Cycles of knowledge
by Cristóbal
Different domains speak differently of the way knowledge is held. A psychoanalyst may speak about the real, imaginary, and symbolic, whereas a sociologist may be inclined towards the categories of charisma, rulers, and rules. Slightly higher in abstraction, we find the categories of experience, theory, and systems.
Each domain denominates types of agents that work towards transforming knowledge between its forms. A scientist transforms experience into theory through abstraction, and an engineer transforms that theory into a system that operates autonomously, through reification. Analogous structures appear in the domain of politics.
This is not a straightforward progression. At the end of the road, the system or rules that is established can’t represent everything There’s a forgotten excess. This one of the insights of psychoanalysis, which denominates this excess the Real while also finding a role for those that break outside of the symbolic. We can think of this process as a cycle.

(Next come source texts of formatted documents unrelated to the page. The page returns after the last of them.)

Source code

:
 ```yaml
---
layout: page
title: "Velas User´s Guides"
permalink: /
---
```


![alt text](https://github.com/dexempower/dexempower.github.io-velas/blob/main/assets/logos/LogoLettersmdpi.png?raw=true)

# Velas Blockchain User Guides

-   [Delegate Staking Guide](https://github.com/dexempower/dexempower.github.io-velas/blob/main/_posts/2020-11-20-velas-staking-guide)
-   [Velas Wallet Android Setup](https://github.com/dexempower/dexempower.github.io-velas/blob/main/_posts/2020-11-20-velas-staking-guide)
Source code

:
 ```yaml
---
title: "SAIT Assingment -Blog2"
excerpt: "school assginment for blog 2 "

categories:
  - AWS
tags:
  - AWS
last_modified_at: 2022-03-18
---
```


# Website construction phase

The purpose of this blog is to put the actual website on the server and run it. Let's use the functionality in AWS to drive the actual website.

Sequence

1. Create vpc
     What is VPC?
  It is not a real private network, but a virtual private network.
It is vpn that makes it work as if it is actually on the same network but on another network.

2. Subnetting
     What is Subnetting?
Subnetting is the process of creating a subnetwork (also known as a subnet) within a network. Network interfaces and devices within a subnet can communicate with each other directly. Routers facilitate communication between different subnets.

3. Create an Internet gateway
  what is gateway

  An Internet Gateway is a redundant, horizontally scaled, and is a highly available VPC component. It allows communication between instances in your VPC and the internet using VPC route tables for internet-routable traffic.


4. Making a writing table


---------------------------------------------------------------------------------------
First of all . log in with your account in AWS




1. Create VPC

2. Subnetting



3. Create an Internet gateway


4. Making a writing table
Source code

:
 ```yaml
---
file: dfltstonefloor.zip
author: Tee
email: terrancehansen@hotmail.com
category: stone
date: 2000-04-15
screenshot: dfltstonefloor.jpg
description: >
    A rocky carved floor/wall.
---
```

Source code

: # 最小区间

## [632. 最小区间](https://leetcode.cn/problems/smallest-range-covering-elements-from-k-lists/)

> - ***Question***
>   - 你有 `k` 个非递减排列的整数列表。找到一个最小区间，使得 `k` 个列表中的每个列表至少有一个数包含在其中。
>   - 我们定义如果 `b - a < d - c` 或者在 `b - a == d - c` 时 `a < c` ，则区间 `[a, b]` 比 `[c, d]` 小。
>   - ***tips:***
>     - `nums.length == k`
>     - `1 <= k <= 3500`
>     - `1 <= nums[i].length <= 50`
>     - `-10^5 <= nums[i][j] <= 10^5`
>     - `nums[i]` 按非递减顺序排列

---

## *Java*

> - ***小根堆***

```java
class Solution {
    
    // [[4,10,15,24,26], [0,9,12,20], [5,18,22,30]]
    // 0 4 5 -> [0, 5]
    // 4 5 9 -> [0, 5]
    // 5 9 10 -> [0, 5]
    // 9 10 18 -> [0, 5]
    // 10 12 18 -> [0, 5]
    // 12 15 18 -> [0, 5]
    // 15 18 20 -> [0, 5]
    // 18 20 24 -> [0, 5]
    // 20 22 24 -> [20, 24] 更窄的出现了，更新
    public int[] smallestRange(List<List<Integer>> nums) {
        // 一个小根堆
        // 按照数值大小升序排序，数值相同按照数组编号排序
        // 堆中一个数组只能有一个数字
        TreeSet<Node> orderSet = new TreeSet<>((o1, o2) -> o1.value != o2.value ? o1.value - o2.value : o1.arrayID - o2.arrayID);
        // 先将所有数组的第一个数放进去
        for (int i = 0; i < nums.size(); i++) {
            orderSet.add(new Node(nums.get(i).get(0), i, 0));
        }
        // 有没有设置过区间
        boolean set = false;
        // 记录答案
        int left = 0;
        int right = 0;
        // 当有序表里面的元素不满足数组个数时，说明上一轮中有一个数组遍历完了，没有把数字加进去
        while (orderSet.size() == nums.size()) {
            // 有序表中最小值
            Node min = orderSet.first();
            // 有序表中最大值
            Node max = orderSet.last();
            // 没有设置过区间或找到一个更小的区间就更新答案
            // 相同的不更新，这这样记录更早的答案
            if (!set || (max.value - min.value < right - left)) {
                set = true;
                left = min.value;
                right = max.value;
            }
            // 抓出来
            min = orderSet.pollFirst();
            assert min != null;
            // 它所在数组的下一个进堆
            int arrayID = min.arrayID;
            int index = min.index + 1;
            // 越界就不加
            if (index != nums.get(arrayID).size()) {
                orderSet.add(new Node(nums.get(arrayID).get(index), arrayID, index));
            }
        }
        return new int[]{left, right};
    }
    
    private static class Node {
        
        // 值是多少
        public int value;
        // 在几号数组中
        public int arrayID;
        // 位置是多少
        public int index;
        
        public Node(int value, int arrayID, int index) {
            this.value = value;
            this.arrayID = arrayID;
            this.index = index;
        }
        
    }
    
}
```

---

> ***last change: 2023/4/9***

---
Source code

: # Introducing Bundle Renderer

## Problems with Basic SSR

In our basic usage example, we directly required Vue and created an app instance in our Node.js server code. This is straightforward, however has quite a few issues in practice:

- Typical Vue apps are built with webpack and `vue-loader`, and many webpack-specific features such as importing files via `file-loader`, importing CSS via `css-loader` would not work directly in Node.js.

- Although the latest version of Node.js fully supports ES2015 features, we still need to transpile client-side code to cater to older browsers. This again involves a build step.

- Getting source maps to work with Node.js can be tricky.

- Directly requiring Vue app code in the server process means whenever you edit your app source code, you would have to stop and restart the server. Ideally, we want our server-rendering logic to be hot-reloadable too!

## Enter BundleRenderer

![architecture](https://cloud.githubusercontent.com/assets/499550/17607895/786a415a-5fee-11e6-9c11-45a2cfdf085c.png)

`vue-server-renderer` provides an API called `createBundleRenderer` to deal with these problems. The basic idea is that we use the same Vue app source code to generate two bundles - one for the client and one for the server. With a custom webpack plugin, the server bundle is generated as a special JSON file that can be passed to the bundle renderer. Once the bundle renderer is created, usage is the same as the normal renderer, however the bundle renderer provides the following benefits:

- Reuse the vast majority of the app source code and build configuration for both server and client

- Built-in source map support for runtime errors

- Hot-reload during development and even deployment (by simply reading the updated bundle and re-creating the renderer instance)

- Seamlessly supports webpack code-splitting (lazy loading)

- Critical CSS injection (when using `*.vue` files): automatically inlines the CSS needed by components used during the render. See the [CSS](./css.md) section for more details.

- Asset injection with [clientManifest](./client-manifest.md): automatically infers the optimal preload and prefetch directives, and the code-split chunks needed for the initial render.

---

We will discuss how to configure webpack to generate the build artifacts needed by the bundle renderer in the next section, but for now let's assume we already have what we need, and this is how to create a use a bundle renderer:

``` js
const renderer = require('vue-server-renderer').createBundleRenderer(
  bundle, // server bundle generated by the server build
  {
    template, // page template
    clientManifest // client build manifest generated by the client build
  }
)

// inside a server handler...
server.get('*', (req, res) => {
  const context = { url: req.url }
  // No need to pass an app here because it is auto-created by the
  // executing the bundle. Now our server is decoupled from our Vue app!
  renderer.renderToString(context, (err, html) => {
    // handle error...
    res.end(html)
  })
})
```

The parallelism between these structures is the central point. In each domain, the triad is manifest is different ways while preserving a fundamental meta-structure. Because of the parallelism, we are able to ask: “what corresponds to the schizophrenic in the domain of science or in the domain of politics”. This introduces the figures of artist and clown.
Similarly, the precise words chosen don’t quite matter either. For example, instead of abstraction, reification, and defamilizariation, you may prefer the terms formalization, exploitation, and subversion.
Different movements along these domains can be exemplified by examples of concrete actors. The parallelism in structures permits us to understand these examples under a variety of parallel categories.
The aim is not to define a person as responsible for a single style of movement, but rather to show how different actors are operating on knowledge in different ways.
This process is not actually a cycle. The new system we land at is not the same as the previous time around. Rather, it spirals in time. We can apply this to processes operating together over time, across different individuals.
A bit more ambitiously, we can represent this in three dimensions.
When we advance from one system to the next, we call it innovation. A shift in theory is what we call a paradigm shift. Interestingly, for both to happen, they need to go through the other forms of knowledge.